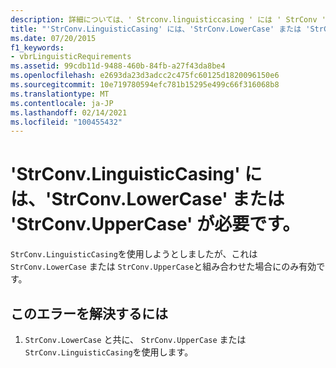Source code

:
 ```yaml
---
description: 詳細については、' Strconv.linguisticcasing ' には ' StrConv ' または ' StrConv ' が必要です
title: "'StrConv.LinguisticCasing' には、'StrConv.LowerCase' または 'StrConv.UpperCase' が必要です。"
ms.date: 07/20/2015
f1_keywords:
- vbrLinguisticRequirements
ms.assetid: 99cdb11d-9488-460b-84fb-a27f43da8be4
ms.openlocfilehash: e2693da23d3adcc2c475fc60125d1820096150e6
ms.sourcegitcommit: 10e719780594efc781b15295e499c66f316068b8
ms.translationtype: MT
ms.contentlocale: ja-JP
ms.lasthandoff: 02/14/2021
ms.locfileid: "100455432"
---
```

# <a name="strconvlinguisticcasing-requires-strconvlowercase-or-strconvuppercase"></a>'StrConv.LinguisticCasing' には、'StrConv.LowerCase' または 'StrConv.UpperCase' が必要です。

`StrConv.LinguisticCasing`を使用しようとしましたが、これは `StrConv.LowerCase` または `StrConv.UpperCase`と組み合わせた場合にのみ有効です。  
  
## <a name="to-correct-this-error"></a>このエラーを解決するには  
  
1. `StrConv.LowerCase` と共に、 `StrConv.UpperCase` または `StrConv.LinguisticCasing`を使用します。  
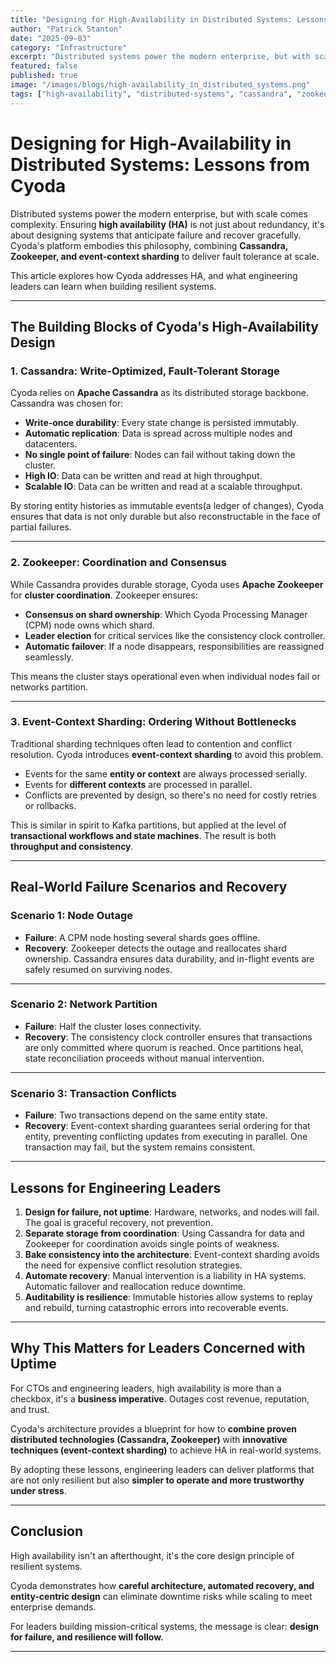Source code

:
 ```yaml
---
title: "Designing for High-Availability in Distributed Systems: Lessons from Cyoda"
author: "Patrick Stanton"
date: "2025-09-03"
category: "Infrastructure"
excerpt: "Distributed systems power the modern enterprise, but with scale comes complexity. Learn how Cyoda's platform combines Cassandra, Zookeeper, and event-context sharding to deliver fault tolerance at scale."
featured: false
published: true
image: "/images/blogs/high-availability_in_distributed_systems.png"
tags: ["high-availability", "distributed-systems", "cassandra", "zookeeper", "fault-tolerance"]
---
```


# Designing for High-Availability in Distributed Systems: Lessons from Cyoda

Distributed systems power the modern enterprise, but with scale comes
complexity. Ensuring **high availability (HA)** is not just about
redundancy, it's about designing systems that anticipate failure and
recover gracefully. Cyoda's platform embodies this philosophy, combining
**Cassandra, Zookeeper, and event-context sharding** to deliver fault
tolerance at scale.

This article explores how Cyoda addresses HA, and what engineering
leaders can learn when building resilient systems.

------------------------------------------------------------------------

## The Building Blocks of Cyoda's High-Availability Design

### 1. Cassandra: Write-Optimized, Fault-Tolerant Storage

Cyoda relies on **Apache Cassandra** as its distributed storage
backbone. Cassandra was chosen for:

-   **Write-once durability**: Every state change is persisted immutably.
-   **Automatic replication**: Data is spread across multiple nodes and datacenters.
-   **No single point of failure**: Nodes can fail without taking down the cluster.
-   **High IO**: Data can be written and read at high throughput.
-   **Scalable IO**: Data can be written and read at a scalable throughput.

By storing entity histories as immutable events(a ledger of changes), Cyoda ensures that data
is not only durable but also reconstructable in the face of partial failures.

------------------------------------------------------------------------

### 2. Zookeeper: Coordination and Consensus

While Cassandra provides durable storage, Cyoda uses **Apache
Zookeeper** for **cluster coordination**. Zookeeper ensures:

-   **Consensus on shard ownership**: Which Cyoda Processing Manager
    (CPM) node owns which shard.
-   **Leader election** for critical services like the consistency clock
    controller.
-   **Automatic failover**: If a node disappears, responsibilities are
    reassigned seamlessly.

This means the cluster stays operational even when individual nodes fail
or networks partition.

------------------------------------------------------------------------

### 3. Event-Context Sharding: Ordering Without Bottlenecks

Traditional sharding techniques often lead to contention and conflict
resolution. Cyoda introduces **event-context sharding** to avoid this
problem.

-   Events for the same **entity or context** are always processed
    serially.
-   Events for **different contexts** are processed in parallel.
-   Conflicts are prevented by design, so there's no need for costly retries or
    rollbacks.

This is similar in spirit to Kafka partitions, but applied at the level
of **transactional workflows and state machines**. The result is both
**throughput and consistency**.

------------------------------------------------------------------------

## Real-World Failure Scenarios and Recovery

### Scenario 1: Node Outage

-   **Failure**: A CPM node hosting several shards goes offline.
-   **Recovery**: Zookeeper detects the outage and reallocates shard
    ownership. Cassandra ensures data durability, and in-flight events
    are safely resumed on surviving nodes.

------------------------------------------------------------------------

### Scenario 2: Network Partition

-   **Failure**: Half the cluster loses connectivity.
-   **Recovery**: The consistency clock controller ensures that
    transactions are only committed where quorum is reached. Once
    partitions heal, state reconciliation proceeds without manual
    intervention.

------------------------------------------------------------------------

### Scenario 3: Transaction Conflicts

-   **Failure**: Two transactions depend on the same entity state.
-   **Recovery**: Event-context sharding guarantees serial ordering for
    that entity, preventing conflicting updates from executing in
    parallel. One transaction may fail, but the system remains
    consistent.

------------------------------------------------------------------------

## Lessons for Engineering Leaders

1.  **Design for failure, not uptime**: Hardware, networks, and nodes
    will fail. The goal is graceful recovery, not prevention.
2.  **Separate storage from coordination**: Using Cassandra for data and
    Zookeeper for coordination avoids single points of weakness.
3.  **Bake consistency into the architecture**: Event-context sharding
    avoids the need for expensive conflict resolution strategies.
4.  **Automate recovery**: Manual intervention is a liability in HA
    systems. Automatic failover and reallocation reduce downtime.
5.  **Auditability is resilience**: Immutable histories allow systems to
    replay and rebuild, turning catastrophic errors into recoverable
    events.

------------------------------------------------------------------------

## Why This Matters for Leaders Concerned with Uptime

For CTOs and engineering leaders, high availability is more than a
checkbox, it's a **business imperative**. Outages cost revenue,
reputation, and trust.

Cyoda's architecture provides a blueprint for how to **combine proven
distributed technologies (Cassandra, Zookeeper)** with **innovative
techniques (event-context sharding)** to achieve HA in real-world
systems.

By adopting these lessons, engineering leaders can deliver platforms
that are not only resilient but also **simpler to operate and more
trustworthy under stress**.

------------------------------------------------------------------------

## Conclusion

High availability isn't an afterthought, it's the core design principle
of resilient systems.

Cyoda demonstrates how **careful architecture, automated recovery, and
entity-centric design** can eliminate downtime risks while scaling to
meet enterprise demands.

For leaders building mission-critical systems, the message is clear:
**design for failure, and resilience will follow.**

------------------------------------------------------------------------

* * * * * * *

**WHAT NEEDS TO BE DONE**
Some lines in the material contain "into". Show all of them.

**OUTPUT OF THE TASK**
3.  **Bake consistency into the architecture**: Event-context sharding
    replay and rebuild, turning catastrophic errors into recoverable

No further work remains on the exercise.